News broke Saturday afternoon that the Twins were hiring Paul Molitor as their new manager and now the team has finally made it official, announcing that the Hall of Famer will get a three-year contract.
Molitor has never managed at any level and has no full-time coaching experience during the past decade except for spending this season on Ron Gardenhire’s staff, but he was the presumed favorite throughout the month-plus search and beat out the other finalist, Red Sox bench coach Torey Lovullo.
Molitor was born and raised in St. Paul, starred at the University of Minnesota, and was the third overall pick in the 1977 draft. He played 21 seasons in the majors, the final three of which came in Minnesota, and the Hall of Famer reached 3,000 career hits in a Twins uniform. He finished runner-up to Gardenhire in the Twins’ search to replace Tom Kelly in 2002.
(I co-host a Twins podcast and this week’s episode featured a lengthy discussion about hiring Molitor, including an interview with one of his former teammates.)
Joel Peralta will be part of the Rays’ bullpen for another season, as Tampa Bay exercised the right-hander’s $2.5 million option for 2015.
At age 38 he seemingly showed signs of decline, posting a 4.41 ERA this season following a four-year run in which he had a combined 3.07 ERA in 255 innings, but Peralta’s secondary numbers suggest that he pitched a whole lot better than his ERA.
He had a fantastic 74/15 K/BB ratio in 63 innings for the second-best strikeout rate and second-best strikeout-to-walk ratio of his career. Expect him to work the late innings again for the Rays.
As expected the Royals have made a $15.3 million qualifying offer to free agent James Shields, who has until next Monday to accept or decline.
He’ll turn it down, because the 32-year-old right-hander will have no trouble securing a huge long-term deal on the open market, but by making the qualifying offer the Royals guaranteed themselves draft pick compensation if he signs elsewhere.
Shields was acquired from the Rays along with Wade Davis in December of 2012 and had two nearly identical, fantastic seasons for the Royals, tossing 229 innings with a 3.15 ERA in 2013 and 227 innings with a 3.21 ERA in 2014.
He’s struggled in the playoffs, posting a 5.46 ERA in 11 starts that goes against his “Big Game James” nickname, but Shields figures to have plenty of $100 million-plus offers.

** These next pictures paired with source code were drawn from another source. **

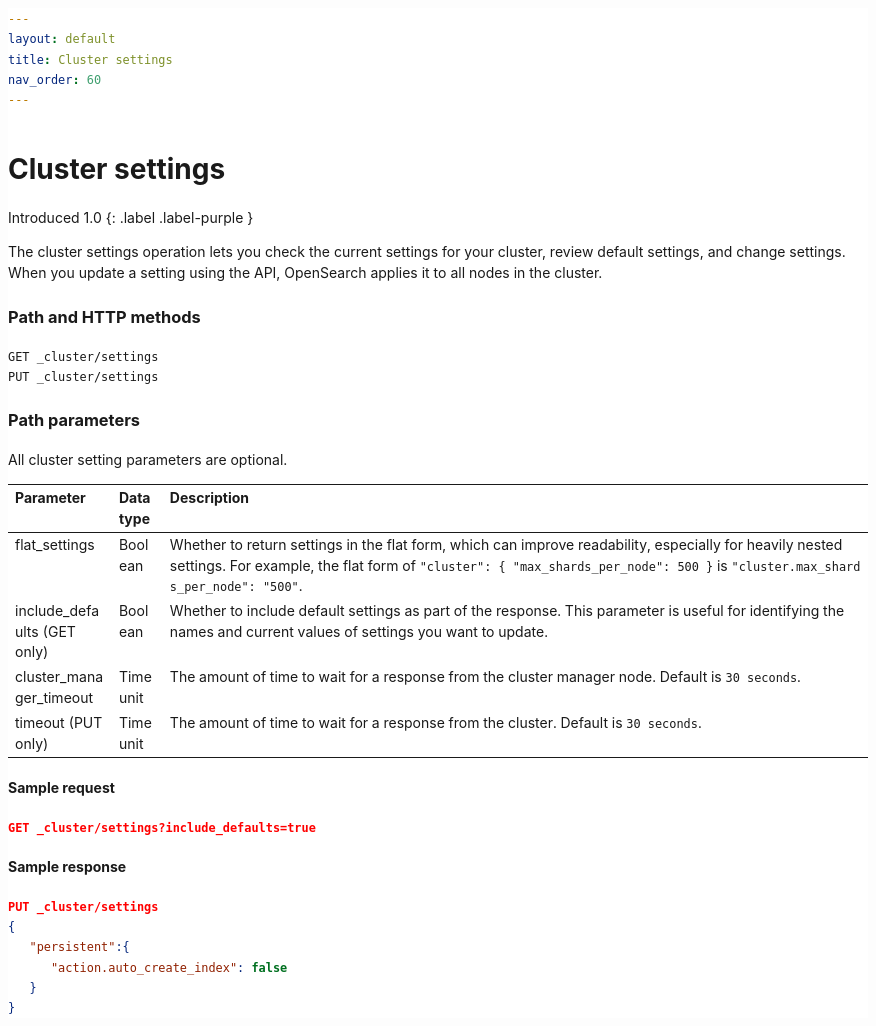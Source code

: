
```yaml
---
layout: default
title: Cluster settings
nav_order: 60
---
```


# Cluster settings
Introduced 1.0
{: .label .label-purple }

The cluster settings operation lets you check the current settings for your cluster, review default settings, and change settings. When you update a setting using the API, OpenSearch applies it to all nodes in the cluster.

### Path and HTTP methods

```
GET _cluster/settings
PUT _cluster/settings
```

### Path parameters

All cluster setting parameters are optional.

Parameter | Data type | Description
:--- | :--- | :---
flat_settings | Boolean | Whether to return settings in the flat form, which can improve readability, especially for heavily nested settings. For example, the flat form of `"cluster": { "max_shards_per_node": 500 }` is `"cluster.max_shards_per_node": "500"`.
include_defaults (GET only) | Boolean | Whether to include default settings as part of the response. This parameter is useful for identifying the names and current values of settings you want to update.
cluster_manager_timeout | Time unit | The amount of time to wait for a response from the cluster manager node. Default is `30 seconds`.
timeout (PUT only) | Time unit | The amount of time to wait for a response from the cluster. Default is `30 seconds`.

#### Sample request

```json
GET _cluster/settings?include_defaults=true
```

#### Sample response

```json
PUT _cluster/settings
{
   "persistent":{
      "action.auto_create_index": false
   }
}
```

Last week the Brewers exercised their half of Aramis Ramirez’s mutual option for 2015 and today the third baseman did the same, so he’ll stay in Milwaukee for $14 million next season.
It makes sense for both sides. That’s a hefty price tag and Ramirez’s production dipped this season, but he still hit .285 with 15 homers and a .757 OPS in 133 games and the one-year commitment limits the Brewers’ risk. Plus, the cost to buy him out was $4 million.
From his point of view, it would have been tough to secure a big multi-year contract on the open market as a 36-year-old free agent and getting more than $14 million on a one-year deal was hardly a sure bet.
In three seasons for the Brewers he’s hit a combined .291 with an .834 OPS and Ramirez has totaled 2,186 hits–including 369 homers–in 17 seasons as a big leaguer for Milwaukee, Pittsburgh, and Chicago.
Mike Hessman has struggled in some brief stints in the majors, but he’s racked up 417 home runs in 18 seasons in the minors … and he’ll back for another year in 2015.
Hessman, who’ll be 37 years old next season, has re-signed with the Tigers on a minor-league contract after hitting 28 homers for their Triple-A team this season.
Hessman is the International League’s all-time record holder with 272 homers and his 417 homers in the minors overall are the third-most all time, just 15 short of the record. Expect him to break the record in 2015, because Hessman has hit 28, 25, and 35 homers in the past three seasons at Triple-A and has topped 20 homers in 13 different seasons.